Con l’arrivo del fratellastro Akira (legittimo erede) troverà la forza di avversare, tra mille colpi di scena, la vita impostale. Sarà lui, tra le altre cose, a trasmetterle l’amore per la musica.

Ambientato nel Giappone del primo dopoguerra la Lemmie mette in scena il duro contrasto tra passato, permeato di vetusta tradizione e apparenza, e la modernità dei sentimenti umani.

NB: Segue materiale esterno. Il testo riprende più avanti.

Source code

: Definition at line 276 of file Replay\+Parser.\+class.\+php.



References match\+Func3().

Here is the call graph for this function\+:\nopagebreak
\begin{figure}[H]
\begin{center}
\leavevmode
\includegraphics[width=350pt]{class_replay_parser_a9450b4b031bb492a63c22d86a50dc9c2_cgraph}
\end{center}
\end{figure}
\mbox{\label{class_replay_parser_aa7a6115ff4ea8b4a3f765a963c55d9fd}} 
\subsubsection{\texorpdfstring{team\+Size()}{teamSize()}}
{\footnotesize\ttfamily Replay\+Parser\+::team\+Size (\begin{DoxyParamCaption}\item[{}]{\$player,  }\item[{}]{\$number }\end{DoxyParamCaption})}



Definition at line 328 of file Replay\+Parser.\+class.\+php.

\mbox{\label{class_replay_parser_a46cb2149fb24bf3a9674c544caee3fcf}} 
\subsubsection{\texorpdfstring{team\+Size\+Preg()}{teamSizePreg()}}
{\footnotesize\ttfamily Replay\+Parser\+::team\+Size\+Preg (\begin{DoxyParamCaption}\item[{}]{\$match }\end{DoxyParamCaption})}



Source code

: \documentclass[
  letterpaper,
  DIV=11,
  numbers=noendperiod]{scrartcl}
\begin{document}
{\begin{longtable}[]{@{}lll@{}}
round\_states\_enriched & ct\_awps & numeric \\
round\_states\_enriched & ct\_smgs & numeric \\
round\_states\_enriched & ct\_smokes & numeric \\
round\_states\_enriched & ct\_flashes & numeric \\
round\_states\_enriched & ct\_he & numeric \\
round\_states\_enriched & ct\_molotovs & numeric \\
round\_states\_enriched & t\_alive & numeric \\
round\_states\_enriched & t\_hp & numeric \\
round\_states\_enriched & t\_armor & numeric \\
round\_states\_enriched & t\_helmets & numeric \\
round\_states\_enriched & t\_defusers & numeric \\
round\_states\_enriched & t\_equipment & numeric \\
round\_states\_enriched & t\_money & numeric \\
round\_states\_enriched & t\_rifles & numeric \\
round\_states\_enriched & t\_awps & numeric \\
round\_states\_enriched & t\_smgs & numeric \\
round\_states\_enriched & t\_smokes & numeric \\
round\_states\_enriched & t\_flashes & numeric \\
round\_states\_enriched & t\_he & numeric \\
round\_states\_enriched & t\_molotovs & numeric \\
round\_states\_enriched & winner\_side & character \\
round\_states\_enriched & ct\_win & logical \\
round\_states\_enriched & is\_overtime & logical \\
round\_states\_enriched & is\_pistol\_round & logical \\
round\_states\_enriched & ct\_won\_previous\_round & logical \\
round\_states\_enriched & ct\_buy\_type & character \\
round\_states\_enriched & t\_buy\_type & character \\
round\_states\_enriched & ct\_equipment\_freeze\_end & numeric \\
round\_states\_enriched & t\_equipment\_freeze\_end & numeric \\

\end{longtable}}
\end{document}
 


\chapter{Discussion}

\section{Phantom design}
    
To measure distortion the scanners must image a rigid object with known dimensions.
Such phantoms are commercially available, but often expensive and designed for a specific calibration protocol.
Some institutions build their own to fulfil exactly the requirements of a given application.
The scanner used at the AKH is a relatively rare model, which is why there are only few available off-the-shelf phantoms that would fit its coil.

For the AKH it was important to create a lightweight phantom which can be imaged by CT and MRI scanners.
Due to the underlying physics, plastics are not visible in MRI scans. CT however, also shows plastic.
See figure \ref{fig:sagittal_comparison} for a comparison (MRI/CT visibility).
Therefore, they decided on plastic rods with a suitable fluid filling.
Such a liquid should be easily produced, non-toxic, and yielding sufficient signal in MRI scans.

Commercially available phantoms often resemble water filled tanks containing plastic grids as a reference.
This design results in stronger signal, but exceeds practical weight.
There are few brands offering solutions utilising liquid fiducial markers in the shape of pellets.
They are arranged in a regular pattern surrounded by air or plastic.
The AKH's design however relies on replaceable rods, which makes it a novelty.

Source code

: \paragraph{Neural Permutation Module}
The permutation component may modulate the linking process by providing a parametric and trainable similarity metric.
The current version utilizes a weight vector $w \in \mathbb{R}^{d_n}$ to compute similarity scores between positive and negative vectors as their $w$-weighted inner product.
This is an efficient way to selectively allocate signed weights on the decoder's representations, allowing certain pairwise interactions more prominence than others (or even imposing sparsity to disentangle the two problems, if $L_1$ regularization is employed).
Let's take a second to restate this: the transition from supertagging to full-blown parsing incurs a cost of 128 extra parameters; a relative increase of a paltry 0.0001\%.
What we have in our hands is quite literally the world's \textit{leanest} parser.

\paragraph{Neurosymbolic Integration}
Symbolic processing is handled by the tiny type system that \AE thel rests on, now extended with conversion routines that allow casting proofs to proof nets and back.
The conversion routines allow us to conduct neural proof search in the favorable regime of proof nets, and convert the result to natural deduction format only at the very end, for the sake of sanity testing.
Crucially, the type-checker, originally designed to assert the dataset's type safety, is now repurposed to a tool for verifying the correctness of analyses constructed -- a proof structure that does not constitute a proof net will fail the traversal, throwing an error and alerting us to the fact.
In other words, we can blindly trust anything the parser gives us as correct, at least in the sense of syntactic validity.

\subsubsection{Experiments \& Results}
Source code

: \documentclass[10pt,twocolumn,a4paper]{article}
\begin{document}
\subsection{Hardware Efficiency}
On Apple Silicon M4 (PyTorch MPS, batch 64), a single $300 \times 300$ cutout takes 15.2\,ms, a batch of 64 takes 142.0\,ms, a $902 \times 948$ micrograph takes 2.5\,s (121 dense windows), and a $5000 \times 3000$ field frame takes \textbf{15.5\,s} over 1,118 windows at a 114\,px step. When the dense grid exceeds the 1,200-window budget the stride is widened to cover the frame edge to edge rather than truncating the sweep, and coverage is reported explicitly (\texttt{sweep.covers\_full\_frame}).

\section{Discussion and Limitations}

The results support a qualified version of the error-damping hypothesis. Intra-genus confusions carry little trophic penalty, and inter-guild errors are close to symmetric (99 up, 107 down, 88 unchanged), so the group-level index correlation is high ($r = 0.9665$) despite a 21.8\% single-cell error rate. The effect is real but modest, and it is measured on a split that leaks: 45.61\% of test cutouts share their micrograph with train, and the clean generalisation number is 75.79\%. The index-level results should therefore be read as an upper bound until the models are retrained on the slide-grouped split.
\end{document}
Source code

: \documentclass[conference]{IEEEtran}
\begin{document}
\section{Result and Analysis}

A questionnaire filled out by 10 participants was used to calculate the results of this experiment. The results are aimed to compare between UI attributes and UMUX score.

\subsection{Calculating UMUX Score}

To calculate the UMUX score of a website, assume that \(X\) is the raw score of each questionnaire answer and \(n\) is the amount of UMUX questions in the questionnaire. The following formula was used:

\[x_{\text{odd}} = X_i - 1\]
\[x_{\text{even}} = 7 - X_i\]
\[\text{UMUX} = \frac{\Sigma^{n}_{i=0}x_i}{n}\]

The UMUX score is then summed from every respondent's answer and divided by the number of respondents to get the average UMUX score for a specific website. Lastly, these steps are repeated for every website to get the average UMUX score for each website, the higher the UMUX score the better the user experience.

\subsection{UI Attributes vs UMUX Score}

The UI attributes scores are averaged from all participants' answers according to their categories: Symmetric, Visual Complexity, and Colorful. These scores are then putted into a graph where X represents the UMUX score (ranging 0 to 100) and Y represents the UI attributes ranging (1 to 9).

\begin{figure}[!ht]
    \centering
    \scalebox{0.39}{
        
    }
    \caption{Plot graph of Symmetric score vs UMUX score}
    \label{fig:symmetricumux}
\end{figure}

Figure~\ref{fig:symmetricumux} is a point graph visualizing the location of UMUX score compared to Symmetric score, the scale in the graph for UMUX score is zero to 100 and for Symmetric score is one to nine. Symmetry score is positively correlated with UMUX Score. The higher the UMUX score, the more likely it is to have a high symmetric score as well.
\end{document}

Per Asha Lemmie trattasi di opera prima, e devo dire che è scritta divinamente, apprezzandone particolarmente i dialoghi ben curati, però non mi ha convinto del tutto. A mio avviso tende a forzare troppo la mano sui sentimenti e sul senso di ingiustizia, è un continuo ammiccare di colpi di scena strappalacrime.

Come dire, è uno scritto troppo “studiato” e poco spontaneo, forse frutto della sua formazione tra corsi di scrittura creativa e ambient editoriale, chissà.

Restiamo comunque in una fascia medio-alta, e quindi ne consiglio la lettura.

Ah, dimenticavo. Dall’incontro tra il pianoforte di Akira e il violino di Nori vien fuori una colonna sonora magnificamente struggente, giusto per aggiungere altro pathos.

“Akira suonò la prima nota. Poi la seconda. Poi la terza. Ognuna più bassa e minacciosa della precedente.

Nori sentì qualcosa spezzarsi dentro di sé. E in quel momento, senza nemmeno pensare, rispose alla chiamata. Non lo stava seguendo, né lo precedeva: le loro melodie erano intrecciate. Erano due metà di un tutt’uno.

Una lacrima le solcò il viso. La paura, il dolore, il disprezzo scivolarono via da lei, incanalandosi nel suono. Dimenticò ogni difficoltà, dimenticò la presenza del pubblico. C’erano solo due persone al mondo.

Andarono sempre più veloce, fino a danzare in una nube rossa e delirante. Poi, quando la melodia rallentò per il finale, giunse un messaggio chiaro come il sole: Fine.”